Zachariah fumbled another bullet, and she reached across the table, took the magazine and bullets from him, and started loading the magazine for him. He let her do it, opting instead to rest his forehead on the edge of the table with a soft groan. “I feel like shit,” he commented.
“You look like shit,” she said, snapping one of the large bullets into the magazine.
“Damon shouldn’t have given me Valium,” he added, lifting his head to prop it against one of his hands. He dug the heel of his hand into his temple, as if he had a headache, and closed his eyes.
“Why not?”
“I have addiction problems.”
“Since when?” she asked.
“Since about three years ago when my cover was blown on an assignment and…” He trailed off and shook his head, like he had no desire to finish that thought. “Not something I want to talk about right now. It’s ancient history. What I’d rather discuss is the revenge I’m going to take out on Brandon’s ass.”
“You know what dear ol’ Dad is going to advise you to do, right?” Riley finished loading the magazine and set it on the table, and he promptly handed her another one to fill. “He’d
counsel you to wait, give Brandon time to relax and let his guard down, and then come at him when he least expects it. Of course, Brandon trained both of us, so we know how much bullshit advice like that is, so you know what I say? I say just tell me how I can help.”

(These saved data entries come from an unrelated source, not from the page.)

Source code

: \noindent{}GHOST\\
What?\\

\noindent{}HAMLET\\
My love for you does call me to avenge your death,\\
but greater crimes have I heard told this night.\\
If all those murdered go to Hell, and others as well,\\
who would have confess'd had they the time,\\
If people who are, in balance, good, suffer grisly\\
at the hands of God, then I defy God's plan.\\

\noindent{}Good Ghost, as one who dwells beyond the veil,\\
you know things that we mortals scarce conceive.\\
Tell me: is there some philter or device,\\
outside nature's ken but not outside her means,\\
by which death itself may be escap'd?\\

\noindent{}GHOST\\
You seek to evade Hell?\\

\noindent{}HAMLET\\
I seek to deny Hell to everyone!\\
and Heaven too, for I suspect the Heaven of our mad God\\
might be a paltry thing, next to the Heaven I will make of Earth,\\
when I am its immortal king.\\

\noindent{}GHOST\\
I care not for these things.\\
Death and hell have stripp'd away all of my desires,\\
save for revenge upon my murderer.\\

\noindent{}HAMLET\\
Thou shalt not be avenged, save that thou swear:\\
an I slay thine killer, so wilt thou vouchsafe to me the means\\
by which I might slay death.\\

She glanced up to see him giving her a small but grateful smile. “Thanks,” he murmured. “I’m probably going to hold you to that.”
“You’d better,” she replied. “If you hog all the fun, I’ll never forgive you.” To her delight, Zachariah chuckled, though there wasn’t much heart in it. “Speaking of Damon, where did he and Angelique go?”

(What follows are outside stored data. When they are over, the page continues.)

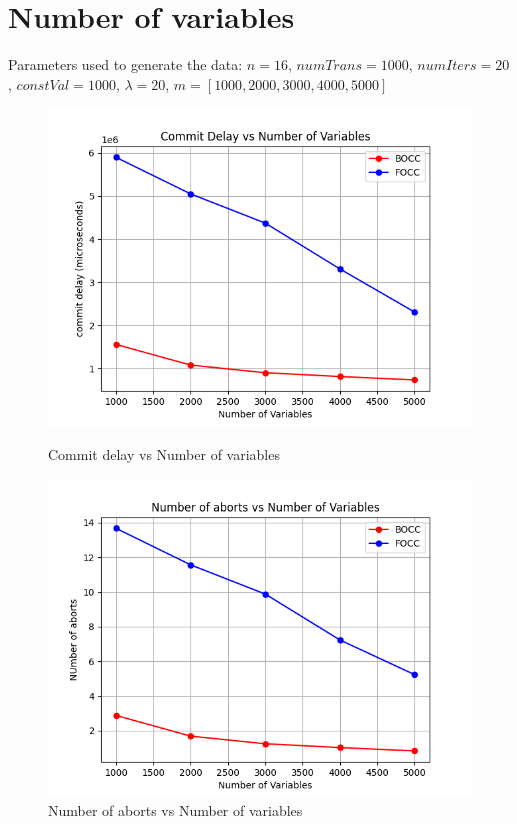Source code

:\documentclass[12pt]{article}
\begin{document}
\section*{Number of variables}
Parameters used to generate the data:
$n=16$, $numTrans=1000$, $numIters=20$, $constVal=1000$, $\lambda=20$, $m = [1000, 2000, 3000, 4000, 5000]$

\begin{figure}[h]
    \centering
    \begin{minipage}[b]{0.45\textwidth}
        \includegraphics[width=\textwidth]{../code/commitDelayVsNumVars.png}
        \caption{Commit delay vs Number of variables}
    \end{minipage}
    \hfill
    \begin{minipage}[b]{0.45\textwidth}
        \includegraphics[width=\textwidth]{../code/numAbortsVsNumVars.png}
        \caption{Number of aborts vs Number of variables}
    \end{minipage}
\end{figure}
\end{document}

“Not totally sure,” he said, rolling one of the monster .50-calibre bullets back and forth on the table. “Said something about dinner. They took…her, the girl, with them.”
The girl. Katie Hunter. Scott’s niece. “They’re not taking her home yet, are they? Damon promised Scott—”
“No,” he said. “They just went for food. I think she needed to get out of the motel for a bit. Stir crazy. So Damon took her with them.”
“He better not let anything happen to her,” she commented. “There’s no telling what Scott would do to him if he did.”
“Yeah,” he muttered. “Something like that.” He slapped a hand down on the rolling bullet and stared at it, an empty look in his eyes. “Do…do you know where Damon buried him?” he asked hesitantly.
“I’m sorry, I don’t,” she admitted. “Damon wouldn’t let me go with him. He made me stay here with you.”
Zachariah nodded and tapped his finger against the table restlessly. His fidgeting, the almost nonstop tremor in his hands, worried Riley. He was definitely in no condition to go on a revenge kick against Brandon, not yet. “I felt him die,” he said quietly, not looking at Riley. “Not just physically,” he added. “Up here.” He tapped the middle finger of a shaky hand against his temple. “I could feel him in there,” he murmured. “He was scared, and he was hurting, but he was…relieved, too. Like he was just glad he’d accomplished something successfully.”